■ **EXERCISE AIM**
Using the records provided below, locate and copy each line that contains the word "hskip".

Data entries
+ + + +
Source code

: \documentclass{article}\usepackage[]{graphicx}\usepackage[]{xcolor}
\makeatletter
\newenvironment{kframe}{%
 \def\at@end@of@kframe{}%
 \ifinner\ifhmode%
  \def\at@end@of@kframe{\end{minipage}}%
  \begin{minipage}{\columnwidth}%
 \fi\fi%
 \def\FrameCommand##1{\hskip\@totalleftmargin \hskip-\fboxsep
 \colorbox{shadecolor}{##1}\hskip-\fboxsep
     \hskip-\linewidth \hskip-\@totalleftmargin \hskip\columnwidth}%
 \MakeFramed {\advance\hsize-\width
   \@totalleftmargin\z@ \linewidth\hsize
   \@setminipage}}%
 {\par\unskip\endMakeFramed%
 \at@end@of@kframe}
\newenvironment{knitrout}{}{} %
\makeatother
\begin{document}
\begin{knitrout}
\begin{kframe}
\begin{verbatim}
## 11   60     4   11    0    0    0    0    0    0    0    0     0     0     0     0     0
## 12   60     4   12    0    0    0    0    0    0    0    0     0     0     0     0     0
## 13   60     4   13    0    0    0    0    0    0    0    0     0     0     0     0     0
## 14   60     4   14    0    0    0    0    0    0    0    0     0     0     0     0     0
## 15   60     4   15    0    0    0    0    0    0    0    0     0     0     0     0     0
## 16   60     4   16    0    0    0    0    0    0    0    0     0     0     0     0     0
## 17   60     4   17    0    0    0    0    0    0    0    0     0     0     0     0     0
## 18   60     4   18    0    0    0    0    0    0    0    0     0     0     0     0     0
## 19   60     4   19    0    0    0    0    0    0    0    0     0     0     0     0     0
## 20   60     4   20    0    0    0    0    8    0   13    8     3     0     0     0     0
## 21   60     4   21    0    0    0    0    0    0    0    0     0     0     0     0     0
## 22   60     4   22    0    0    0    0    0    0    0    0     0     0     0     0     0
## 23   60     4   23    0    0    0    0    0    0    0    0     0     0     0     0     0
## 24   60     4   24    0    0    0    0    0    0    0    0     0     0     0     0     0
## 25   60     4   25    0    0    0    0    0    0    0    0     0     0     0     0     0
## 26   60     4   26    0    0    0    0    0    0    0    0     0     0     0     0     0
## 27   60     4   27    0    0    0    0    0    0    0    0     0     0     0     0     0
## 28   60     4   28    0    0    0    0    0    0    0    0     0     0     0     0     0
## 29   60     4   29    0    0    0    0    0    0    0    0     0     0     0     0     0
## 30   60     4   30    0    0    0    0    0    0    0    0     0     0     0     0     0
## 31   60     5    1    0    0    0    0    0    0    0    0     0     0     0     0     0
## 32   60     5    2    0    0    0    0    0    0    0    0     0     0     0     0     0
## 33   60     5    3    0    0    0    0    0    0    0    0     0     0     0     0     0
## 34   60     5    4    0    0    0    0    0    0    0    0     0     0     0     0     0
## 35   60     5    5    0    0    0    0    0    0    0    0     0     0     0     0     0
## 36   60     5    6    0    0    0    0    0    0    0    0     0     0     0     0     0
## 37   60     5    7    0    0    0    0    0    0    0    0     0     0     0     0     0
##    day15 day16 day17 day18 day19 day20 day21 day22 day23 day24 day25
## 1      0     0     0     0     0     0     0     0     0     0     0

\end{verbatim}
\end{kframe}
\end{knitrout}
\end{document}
+ + + +
■ **WRITTEN REPLY**
 \def\FrameCommand##1{\hskip\@totalleftmargin \hskip-\fboxsep
 \colorbox{shadecolor}{##1}\hskip-\fboxsep
     \hskip-\linewidth \hskip-\@totalleftmargin \hskip\columnwidth}%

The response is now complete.